The auction world has been abuzz in recent times courtesy of the announced collaboration between eBay and auction house Sotheby’s. The partnership will see the upmarket auctioneer have a dedicated section on the online giants site to help them sell medium range items. I’m not an avid eBay user, but do monitor the cycling category, and that in particular seems awash with Chinese knock-offs, especially for bikes and carbon fibre accompaniments. I have to say, it’s a risky strategy on the part of Sotheby’s, but time will tell how success it is.
A slightly more innovative, and much less heralded announcement has come from a Swedish gallery that is taking a novel approach to selling art work. The project was launched by Kost Boda, a Stockholm based gallery, in an attempt to connect the emotional attachment of visitors to the art, and subsequent purchases.
The project, known as An Auction Based on Emotions, is dedicated to art made of glass. It features an invitation only event whereby participants were asked to attend an auction of three pieces of art, albeit an auction with a twist, as no money would exchange hands. Indeed, the pieces of art were not even on public display for people to view at their leisure.
Instead, each individual was taken into a private viewing booth. From there, they were connected to GSR sensors and heart-rate monitors, before each piece of art was unveiled for just 60 seconds for their private viewing. The emotional response of each person was recorded, and a value assigned to it based upon the intensity of their emotional response. This emotional response then formed the basis of their ‘bid’ for the work, and the person with the highest emotional ‘bid’ would walk home with that work of art.
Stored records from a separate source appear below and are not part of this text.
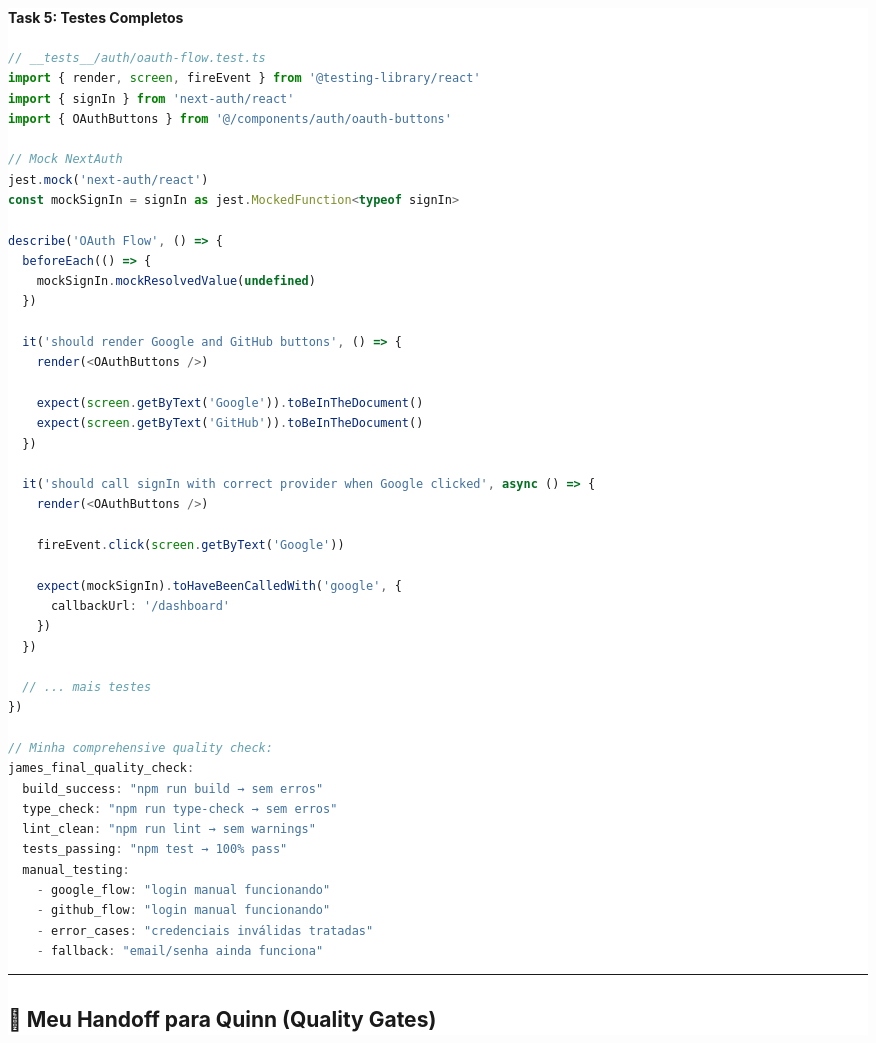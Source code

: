 #### **Task 5: Testes Completos**
```typescript
// __tests__/auth/oauth-flow.test.ts
import { render, screen, fireEvent } from '@testing-library/react'
import { signIn } from 'next-auth/react'
import { OAuthButtons } from '@/components/auth/oauth-buttons'

// Mock NextAuth
jest.mock('next-auth/react')
const mockSignIn = signIn as jest.MockedFunction<typeof signIn>

describe('OAuth Flow', () => {
  beforeEach(() => {
    mockSignIn.mockResolvedValue(undefined)
  })

  it('should render Google and GitHub buttons', () => {
    render(<OAuthButtons />)

    expect(screen.getByText('Google')).toBeInTheDocument()
    expect(screen.getByText('GitHub')).toBeInTheDocument()
  })

  it('should call signIn with correct provider when Google clicked', async () => {
    render(<OAuthButtons />)

    fireEvent.click(screen.getByText('Google'))

    expect(mockSignIn).toHaveBeenCalledWith('google', {
      callbackUrl: '/dashboard'
    })
  })

  // ... mais testes
})

// Minha comprehensive quality check:
james_final_quality_check:
  build_success: "npm run build → sem erros"
  type_check: "npm run type-check → sem erros"
  lint_clean: "npm run lint → sem warnings"
  tests_passing: "npm test → 100% pass"
  manual_testing:
    - google_flow: "login manual funcionando"
    - github_flow: "login manual funcionando"
    - error_cases: "credenciais inválidas tratadas"
    - fallback: "email/senha ainda funciona"
```

---

## 🔄 **Meu Handoff para Quinn (Quality Gates)**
It’s a fascinating approach, not least because each piece was valued at several thousand Euros each, with a highest valuation of €15,000. Despite this, each piece was ‘sold’ for nothing to the person who, emotionally at least, valued each piece the most.
You can see a clip of the auction in action below. Suffice to say, with each piece going for free, this approach is only likely to ever have a place for those looking for a quirkier way of ‘selling’ their art, but it was nevertheless an innovative approach.